DATA TO USE

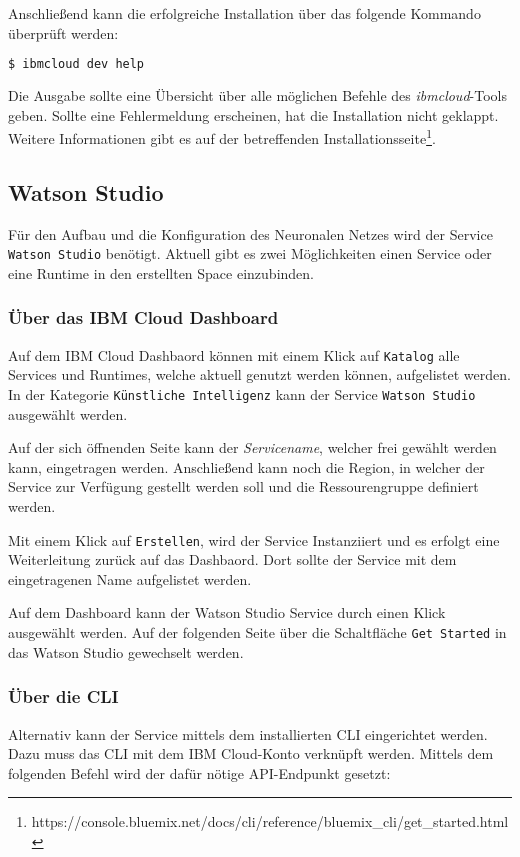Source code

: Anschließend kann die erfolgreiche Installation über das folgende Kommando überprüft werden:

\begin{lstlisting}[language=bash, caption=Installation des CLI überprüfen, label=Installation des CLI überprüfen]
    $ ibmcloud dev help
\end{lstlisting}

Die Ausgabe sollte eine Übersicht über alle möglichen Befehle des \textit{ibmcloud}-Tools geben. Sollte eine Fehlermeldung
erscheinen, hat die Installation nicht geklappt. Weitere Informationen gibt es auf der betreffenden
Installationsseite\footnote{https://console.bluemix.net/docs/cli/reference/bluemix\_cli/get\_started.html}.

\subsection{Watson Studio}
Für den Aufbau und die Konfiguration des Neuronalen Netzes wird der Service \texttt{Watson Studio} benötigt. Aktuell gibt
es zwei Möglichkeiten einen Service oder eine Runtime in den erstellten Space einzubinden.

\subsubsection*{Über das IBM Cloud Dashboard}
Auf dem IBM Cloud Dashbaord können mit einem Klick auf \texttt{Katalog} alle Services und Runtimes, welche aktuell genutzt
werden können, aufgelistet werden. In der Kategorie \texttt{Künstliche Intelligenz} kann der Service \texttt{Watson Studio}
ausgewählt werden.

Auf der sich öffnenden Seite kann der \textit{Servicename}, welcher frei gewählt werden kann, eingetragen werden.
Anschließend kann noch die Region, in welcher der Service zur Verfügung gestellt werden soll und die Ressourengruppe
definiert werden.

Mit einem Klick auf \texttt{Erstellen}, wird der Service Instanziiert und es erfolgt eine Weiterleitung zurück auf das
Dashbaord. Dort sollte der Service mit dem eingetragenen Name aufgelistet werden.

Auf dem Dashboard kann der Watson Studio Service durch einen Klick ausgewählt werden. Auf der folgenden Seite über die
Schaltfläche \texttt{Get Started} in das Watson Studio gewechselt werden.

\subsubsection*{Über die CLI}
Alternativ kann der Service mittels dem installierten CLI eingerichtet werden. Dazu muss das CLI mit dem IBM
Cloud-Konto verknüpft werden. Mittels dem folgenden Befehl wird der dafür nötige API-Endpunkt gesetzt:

--

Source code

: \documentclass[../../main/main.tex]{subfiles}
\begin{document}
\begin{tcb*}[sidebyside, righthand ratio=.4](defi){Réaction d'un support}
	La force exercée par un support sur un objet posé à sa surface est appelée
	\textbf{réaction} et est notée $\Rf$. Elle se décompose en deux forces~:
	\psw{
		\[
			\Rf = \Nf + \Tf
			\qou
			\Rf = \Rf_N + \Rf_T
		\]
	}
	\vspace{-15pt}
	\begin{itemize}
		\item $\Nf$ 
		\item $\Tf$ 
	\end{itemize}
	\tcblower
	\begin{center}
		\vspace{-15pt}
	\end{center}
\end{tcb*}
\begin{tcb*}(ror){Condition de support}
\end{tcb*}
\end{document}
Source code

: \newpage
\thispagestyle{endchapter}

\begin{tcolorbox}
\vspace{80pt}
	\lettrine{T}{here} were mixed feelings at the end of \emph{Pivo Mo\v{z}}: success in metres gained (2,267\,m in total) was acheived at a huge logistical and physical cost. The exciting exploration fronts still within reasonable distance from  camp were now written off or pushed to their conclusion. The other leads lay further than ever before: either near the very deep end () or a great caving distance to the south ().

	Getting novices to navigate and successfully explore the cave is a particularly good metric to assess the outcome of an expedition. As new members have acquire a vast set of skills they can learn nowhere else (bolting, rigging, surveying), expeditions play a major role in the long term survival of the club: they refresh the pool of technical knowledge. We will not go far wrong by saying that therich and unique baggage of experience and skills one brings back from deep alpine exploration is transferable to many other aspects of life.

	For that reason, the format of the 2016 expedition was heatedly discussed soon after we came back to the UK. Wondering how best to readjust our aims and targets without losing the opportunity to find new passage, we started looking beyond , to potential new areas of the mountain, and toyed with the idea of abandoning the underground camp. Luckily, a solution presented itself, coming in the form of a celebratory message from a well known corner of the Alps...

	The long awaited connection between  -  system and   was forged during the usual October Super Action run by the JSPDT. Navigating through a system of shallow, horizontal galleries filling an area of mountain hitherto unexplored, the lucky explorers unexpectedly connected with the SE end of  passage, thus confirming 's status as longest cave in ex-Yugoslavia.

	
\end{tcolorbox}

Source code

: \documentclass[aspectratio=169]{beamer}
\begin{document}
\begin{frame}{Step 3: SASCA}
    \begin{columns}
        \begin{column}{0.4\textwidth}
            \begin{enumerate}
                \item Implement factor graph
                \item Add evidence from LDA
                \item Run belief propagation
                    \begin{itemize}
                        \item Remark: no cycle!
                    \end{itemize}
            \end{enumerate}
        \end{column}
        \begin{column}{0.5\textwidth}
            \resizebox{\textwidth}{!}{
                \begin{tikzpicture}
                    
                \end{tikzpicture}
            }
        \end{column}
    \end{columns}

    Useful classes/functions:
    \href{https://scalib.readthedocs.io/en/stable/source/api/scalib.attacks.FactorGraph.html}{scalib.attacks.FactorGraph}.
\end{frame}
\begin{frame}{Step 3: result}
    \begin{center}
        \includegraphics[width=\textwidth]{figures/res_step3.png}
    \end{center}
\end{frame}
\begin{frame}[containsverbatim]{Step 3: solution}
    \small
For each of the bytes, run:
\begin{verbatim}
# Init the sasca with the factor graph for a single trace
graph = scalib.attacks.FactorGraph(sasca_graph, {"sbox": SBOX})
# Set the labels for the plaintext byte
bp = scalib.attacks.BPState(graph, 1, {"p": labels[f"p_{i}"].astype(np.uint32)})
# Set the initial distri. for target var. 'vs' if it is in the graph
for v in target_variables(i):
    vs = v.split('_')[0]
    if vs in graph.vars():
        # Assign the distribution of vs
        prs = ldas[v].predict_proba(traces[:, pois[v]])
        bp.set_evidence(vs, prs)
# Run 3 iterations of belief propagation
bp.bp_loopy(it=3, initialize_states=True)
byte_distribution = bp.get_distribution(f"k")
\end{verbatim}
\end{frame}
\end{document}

TASK
Report how many lines in the listing above have the string "vspace" in them; write the number only.

YOUR RESPONSE
3